The Accuracy of Imaging Guided Targeting with Microelectrode Recoding in Subthalamic Nucleus for Parkinson’s Disease: A Single-Center Experience

• Published in: Journal of Parkinson's disease Vol. 12; no. 3; pp. 897 - 903
• Main Authors: Zheng, Zhe, Zhu, Zhoule, Ying, Yuqi, Jiang, Hongjie, Wu, Hemmings, Tian, Jun, Luo, Wei, Zhu, Junming
• Format: Journal Article
• Language: English
• Published: London, England SAGE Publications 01.01.2022; IOS Press BV; IOS Press
• Subjects: Deep brain stimulation; Deep Brain Stimulation - methods; Electrical stimuli; Electrodes; Electrodes, Implanted; Humans; Magnetic resonance imaging; Magnetic Resonance Imaging - methods; Microelectrodes; Movement disorders; Neurodegenerative diseases; Neuroimaging; Parkinson Disease - surgery; Parkinson Disease - therapy; Parkinson's disease; Physiology; Research Report; Retrospective Studies; Solitary tract nucleus; Subthalamic nucleus; Subthalamic Nucleus - diagnostic imaging; Subthalamic Nucleus - physiology; Subthalamic Nucleus - surgery; Accuracy; microelectrode recording; subthalamic nucleus; deep brain stimulation; Parkinson’s disease
• ISSN: 1877-7171; 1877-718X
• DOI: 10.3233/JPD-213095

Background: Accurate electrode targeting was essential for the efficacy of deep brain stimulation (DBS).
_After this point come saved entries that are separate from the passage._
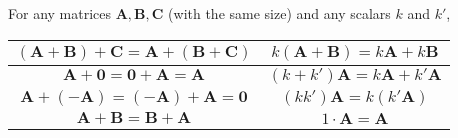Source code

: \documentclass[../setup.tex]{subfiles}
\begin{document}
\begin{theorem}
For any matrices $\bm{A}, \bm{B}, \bm{C}$ (with the same size) and any scalars $k$ and $k'$,
\begin{center}
\begin{tabular}[t]{| c | c |}
\hline
	$\left(\bm{A} + \bm{B}\right) + \bm{C} = \bm{A} + \left(\bm{B} + \bm{C}\right)$ & $k\left(\bm{A} + \bm{B}\right) = k\bm{A} + k\bm{B}$ \\
\hline
	$\bm{A} + \bm{0} = \bm{0} + \bm{A} = \bm{A}$ & $(k + k')\bm{A} = k\bm{A} + k'\bm{A}$ \\
\hline
	$\bm{A} + (-\bm{A}) = (-\bm{A}) + \bm{A} = \bm{0}$ & $(kk')\bm{A} = k(k'\bm{A})$ \\
\hline
	$\bm{A} + \bm{B} = \bm{B} + \bm{A}$ & $1 \cdot \bm{A} = \bm{A}$ \\
\hline
\end{tabular}
\end{center}
\end{theorem}
\end{document}

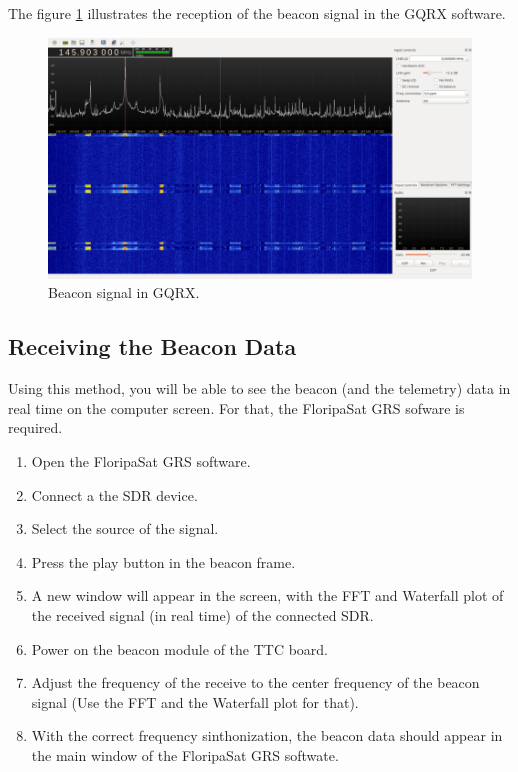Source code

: The figure \ref{fig:beacon-signal-gqrx} illustrates the reception of the beacon signal in the GQRX software.

\begin{figure}[!h]
	\begin{center}
		\includegraphics[width=\textwidth]{figures/beacon-signal-gqrx.png}
		\caption{Beacon signal in GQRX.}
		\label{fig:beacon-signal-gqrx}
	\end{center}
\end{figure}

\subsection{Receiving the Beacon Data}

Using this method, you will be able to see the beacon (and the telemetry) data in real time on the computer screen. For that, the FloripaSat GRS sofware is required.

\begin{enumerate}
    \item Open the FloripaSat GRS software.
    \item Connect a the SDR device.
    \item Select the source of the signal.
    \item Press the play button in the beacon frame.
    \item A new window will appear in the screen, with the FFT and Waterfall plot of the received signal (in real time) of the connected SDR.
    \item Power on the beacon module of the TTC board.
    \item Adjust the frequency of the receive to the center frequency of the beacon signal (Use the FFT and the Waterfall plot for that).
    \item With the correct frequency sinthonization, the beacon data should appear in the main window of the FloripaSat GRS softwate.
\end{enumerate}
There is ongoing debate about the necessary of microelectrode recording (MER) in subthalamic nucleus (STN)-DBS surgery for accurate targeting. Objective: This study aimed to analyze the accuracy of imaging-guided awake DBS with MER in STN for Parkinson’s disease in a single center. Methods: The authors performed a retrospective analysis of 161 Parkinson’s disease patients undergoing STN-DBS at our center from March 2013 to June 2021. The implantation was performed by preoperative magnetic resonance imaging (MRI)-based direct targeting with intraoperative MER and macrostimulation testing. 285 electrode tracks with preoperative and postoperative coordinates were included to calculate the placement error in STN targeting. Results: 85.9% of electrodes guided by preoperative MRI were implanted without intraoperative adjustment. 31 (10.2%) and 12 (3.9%) electrodes underwent intraoperative adjustment due to MER and intraoperative testing, respectively. We found 86.2% (245/285) of electrodes with trajectory error ≤2 mm. The MER physiological signals length < 4 mm and ≥4 mm group showed trajectory error > 2 mm in 38.0% and 8.8% of electrodes, respectively. Compared to non-adjustment electrodes, the final positioning of MER-adjusted electrodes deviated from the center of STN. Conclusion: The preoperative MRI guided STN targeting results in approximately 14% cases that require electrode repositioning. MER physiological signals length < 4 mm at first penetration implied deviation off planned target. MER combined with intraoperative awake testing served to rescue such deviation based on MRI alone.